If you had to try to kill a wild bison with a spear, how would you do it? That’s 2,500 pounds of muscle, horn and hoof vs. you.
That’s is a pretty remote scenario these days, but for thousands of years it was a day-to-day situation. Northern Plains Indians would have to know how to kill a buffalo like we know how to drive a car or swipe a Visa to pay for our Starbucks.
They came up with an easy method (at least easier than toe-to-toe with a buffalo), and their idea really stood the test of time — the buffalo jump. All they needed was a cliff and a bunch of noisy, agile teenagers.
They would find a herd of buffalo and set their teenagers loose to torment them into a stampede, which the older, wiser hunters would then funnel to the edge of a mesa and off the cliff. The fall would kill most of the buffalo and render any survivors easy pickings.
There is a buffalo jump in Montana near where the Madison, Gallatin, and Jefferson rivers join to become the mighty Missouri River. This buffalo jump at the Missouri headwaters was such a good location that it was used by various tribes and peoples for 2,000 years. Archaeologists have unearthed tons of buffalo bones near the base of the cliff, and some of the oldest were dated to around 500 B.C.
One of the groups that used that Madison River buffalo jump was the Blackfeet.
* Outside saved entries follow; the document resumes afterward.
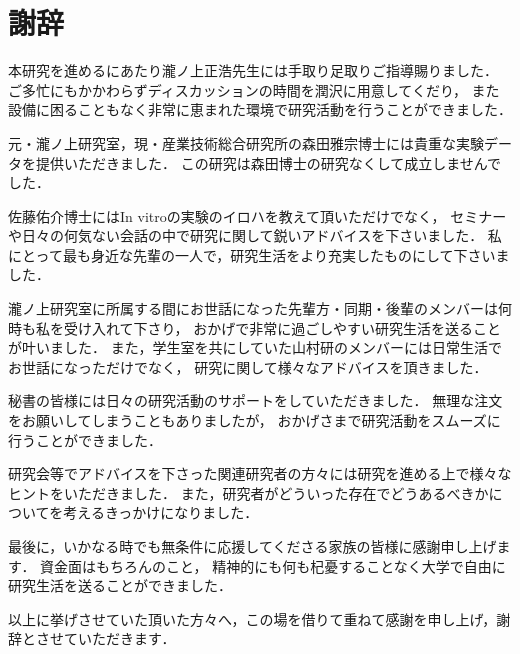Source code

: \chapter*{謝辞}

本研究を進めるにあたり瀧ノ上正浩先生には手取り足取りご指導賜りました．
ご多忙にもかかわらずディスカッションの時間を潤沢に用意してくだり，
また設備に困ることもなく非常に恵まれた環境で研究活動を行うことができました．

元・瀧ノ上研究室，現・産業技術総合研究所の森田雅宗博士には貴重な実験データを提供いただきました．
この研究は森田博士の研究なくして成立しませんでした．

佐藤佑介博士にはIn vitroの実験のイロハを教えて頂いただけでなく，
セミナーや日々の何気ない会話の中で研究に関して鋭いアドバイスを下さいました．
私にとって最も身近な先輩の一人で，研究生活をより充実したものにして下さいました．

瀧ノ上研究室に所属する間にお世話になった先輩方・同期・後輩のメンバーは何時も私を受け入れて下さり，
おかげで非常に過ごしやすい研究生活を送ることが叶いました．
また，学生室を共にしていた山村研のメンバーには日常生活でお世話になっただけでなく，
研究に関して様々なアドバイスを頂きました．

秘書の皆様には日々の研究活動のサポートをしていただきました．
無理な注文をお願いしてしまうこともありましたが，
おかげさまで研究活動をスムーズに行うことができました．

研究会等でアドバイスを下さった関連研究者の方々には研究を進める上で様々なヒントをいただきました．
また，研究者がどういった存在でどうあるべきかについてを考えるきっかけになりました．

最後に，いかなる時でも無条件に応援してくださる家族の皆様に感謝申し上げます．
資金面はもちろんのこと，
精神的にも何も杞憂することなく大学で自由に研究生活を送ることができました．

以上に挙げさせていた頂いた方々へ，この場を借りて重ねて感謝を申し上げ，謝辞とさせていただきます．
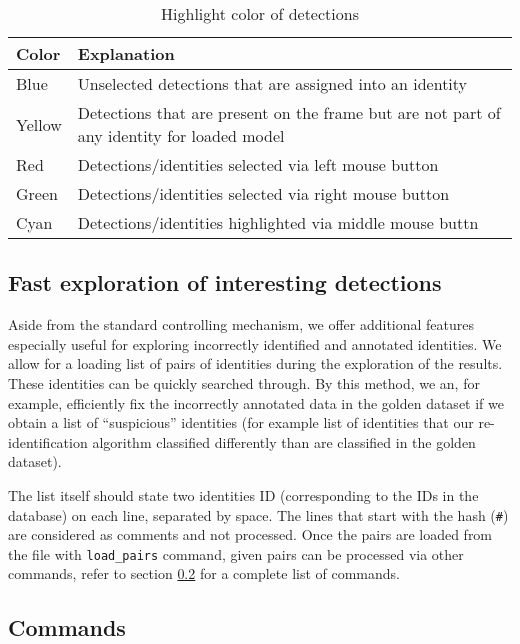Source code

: \begin{table}[]
    \centering
    \begin{tabularx}{\textwidth}{l|X}
         \textbf{Color} & \textbf{Explanation} \\ \hline
         Blue & Unselected detections that are assigned into an identity \\ \hline
         Yellow & Detections that are present on the frame but are not part of any
         identity for loaded model \\ \hline
         Red & Detections/identities selected via left mouse button \\ \hline
         Green & Detections/identities selected via right mouse button \\ \hline
         Cyan & Detections/identities highlighted via middle mouse buttn \\
    \end{tabularx}
    \caption{Highlight color of detections}
    \label{tab:annotation_highlight}
\end{table}

\subsection{Fast exploration of interesting detections}

\label{subsec:exploration}

Aside from the standard controlling mechanism, we offer additional features especially
useful for exploring incorrectly identified and annotated identities. We allow
for a loading list of pairs of identities during the exploration of the results. These
identities can be quickly searched through. By this method, we an, for example, efficiently fix the incorrectly annotated data in the golden dataset if we obtain a list of ``suspicious'' identities (for example list of identities that our re-identification algorithm classified differently than are classified in the golden dataset).

The list itself should state two identities ID (corresponding to the IDs in the
database) on each line, separated by space. The lines that start with the hash (\verb+#+) are considered as comments and not processed. Once the pairs are loaded
from the file with \verb+load_pairs+ command, given pairs can be processed via other
commands, refer to section \ref{sec:commands} for a complete list of commands.

\subsection{Commands}
\label{sec:commands}

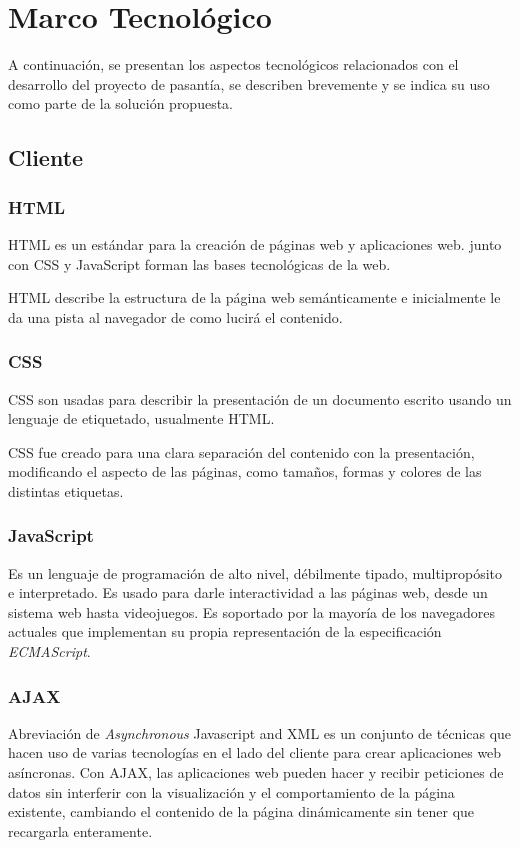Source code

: \chapter{Marco Tecnológico}
\thispagestyle{empty} %

A continuación, se presentan los aspectos tecnológicos relacionados con el desarrollo del proyecto de pasantía, se describen brevemente y se indica su uso como parte de la solución propuesta.

\section{Cliente}

\subsection{HTML}

\gls{HTML} es un estándar para la creación de páginas web y aplicaciones web. junto con \gls{CSS} y JavaScript forman las bases tecnológicas de la web. \cite{bib:html}

HTML describe la estructura de la página web semánticamente e inicialmente le da una pista al navegador de como lucirá el contenido.


\subsection{CSS}
\gls{CSS} son usadas para describir la presentación de un documento escrito usando un lenguaje de etiquetado, usualmente \gls{HTML}. 

\gls{CSS} fue creado para una clara separación del contenido con la presentación, modificando el aspecto de las páginas, como tamaños, formas y colores de las distintas etiquetas. \cite{bib:css}

\subsection{JavaScript}
Es un lenguaje de programación de alto nivel, débilmente tipado, multipropósito e interpretado. Es usado para darle interactividad a las páginas web, desde un sistema web hasta videojuegos. Es soportado por la mayoría de los navegadores actuales que implementan su propia representación de la especificación \emph{ECMAScript}. \cite{bib:js}

\subsection{AJAX}
Abreviación de \emph{Asynchronous} Javascript and \gls{XML} es un conjunto de técnicas que hacen uso de varias tecnologías en el lado del cliente para crear aplicaciones web asíncronas. Con \gls{AJAX}, las aplicaciones web pueden hacer y recibir peticiones de datos sin interferir con la visualización y el comportamiento de la página existente, cambiando el contenido de la página dinámicamente sin tener que recargarla enteramente. \cite{bib:ajax}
They were originally from Canada but were displaced southwestward by European fur traders.
By the late 1600s the Blackfeet had spread out through southern Alberta, all of Montana and parts of South Dakota. When Americans got around to seriously exploring and settling the Northern Plains, the Blackfeet were a force to be reckoned with.
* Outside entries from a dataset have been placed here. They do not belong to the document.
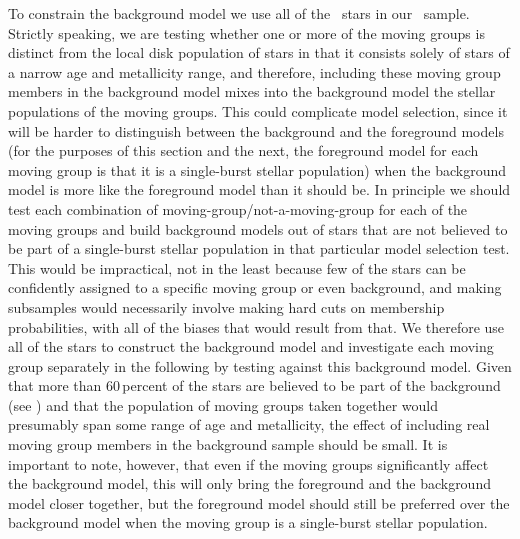 To constrain the background model we use all of the \nstarsms\ stars
in our \Hipparcos\ sample. Strictly speaking, we are testing whether
one or more of the moving groups is distinct from the local disk
population of stars in that it consists solely of stars of a narrow
age and metallicity range, and therefore, including these moving group
members in the background model mixes into the background model the
stellar populations of the moving groups. This could complicate model
selection, since it will be harder to distinguish between the
background and the foreground models (for the purposes of this section
and the next, the foreground model for each moving group is that it is
a single-burst stellar population) when the background model is more
like the foreground model than it should be. In principle we should
test each combination of moving-group/not-a-moving-group for each of
the moving groups and build background models out of stars that are
not believed to be part of a single-burst stellar population in that
particular model selection test. This would be impractical, not in the
least because few of the stars can be confidently assigned to a
specific moving group or even background, and making subsamples would
necessarily involve making hard cuts on membership probabilities, with
all of the biases that would result from that. We therefore use all of
the stars to construct the background model and investigate each
moving group separately in the following by testing against this
background model. Given that more than 60\,percent of the stars are
believed to be part of the background (see \bhr) and that the
population of moving groups taken together would presumably span some
range of age and metallicity, the effect of including real moving
group members in the background sample should be small. It is
important to note, however, that even if the moving groups
significantly affect the background model, this will only bring the
foreground and the background model closer together, but the
foreground model should still be preferred over the background model
when the moving group is a single-burst stellar population.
Take for example, the story of infamous mountain man John Colter. Colter had been a member of Lewis & Clark’s expedition in 1806, so he had good knowledge of the area when a buddy of his by the name of John Potts wanted to go trapping beaver three years later.
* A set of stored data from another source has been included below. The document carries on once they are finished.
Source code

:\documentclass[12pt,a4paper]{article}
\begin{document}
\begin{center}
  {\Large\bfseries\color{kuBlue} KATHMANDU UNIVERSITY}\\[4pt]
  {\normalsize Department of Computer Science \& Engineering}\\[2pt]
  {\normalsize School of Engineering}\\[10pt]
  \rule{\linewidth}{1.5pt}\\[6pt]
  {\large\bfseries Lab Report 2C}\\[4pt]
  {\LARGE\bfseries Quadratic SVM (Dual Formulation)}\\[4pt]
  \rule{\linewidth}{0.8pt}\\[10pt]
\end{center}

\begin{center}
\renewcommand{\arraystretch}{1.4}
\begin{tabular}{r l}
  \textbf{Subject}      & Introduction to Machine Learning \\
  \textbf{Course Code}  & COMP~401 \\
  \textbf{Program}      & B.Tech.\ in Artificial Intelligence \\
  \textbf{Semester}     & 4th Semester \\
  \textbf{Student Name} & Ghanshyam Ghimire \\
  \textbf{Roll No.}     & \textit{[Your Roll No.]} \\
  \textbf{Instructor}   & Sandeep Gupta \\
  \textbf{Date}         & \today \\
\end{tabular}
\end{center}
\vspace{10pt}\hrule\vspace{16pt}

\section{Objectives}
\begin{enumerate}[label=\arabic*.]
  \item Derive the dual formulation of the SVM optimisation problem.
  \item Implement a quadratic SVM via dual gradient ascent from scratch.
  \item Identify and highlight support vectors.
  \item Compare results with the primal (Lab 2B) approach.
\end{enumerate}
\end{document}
Colter knew this place where three rivers meet (the Missouri Headwaters, now known as Three Forks, Mont.) that was like heaven for beavers. The only problem was that it was also ground zero for the Blackfoot nation.
Undeterred by good sense, Colter and Potts made their way to the Missouri headwaters, where they would set their traps at dusk and collect them at dawn, then lie low during the day to try to avoid the Blackfeet.
It didn’t work. They got captured, and Potts was killed right away. Seeking to make an example of Colter and have some fun at the same time, the Indians stripped him naked and encouraged him to try to escape across the plains. They gave him a head start, then set a group of young braves on his track.
Running for his life barefoot through brambles, grass and cactus, Colter managed to lose all but one of them, then turned and killed that one.
When the rest of the Indians discovered he’d killed their buddy, they set out after him with renewed fury.
Colter ran about five miles until a blood vessel in his nose burst, but by then he’d come to the confluence. He found a beaver lodge in the river and crawled inside the frigid, watery place to hide. After the Blackfeet pursuers gave up, he walked naked for 11 days to a fort on the Little Bighorn river.
Now, both the buffalo jump and the confluence of rivers are state parks. You can visit Missouri Headwaters State Park and read commemorative signage about Colter’s Run, and you can hike around Madison Buffalo Jump State Park (about 12 miles away) to see how the Blackfeet and generations of their predecessors made their living by slaughtering buffalo en masse.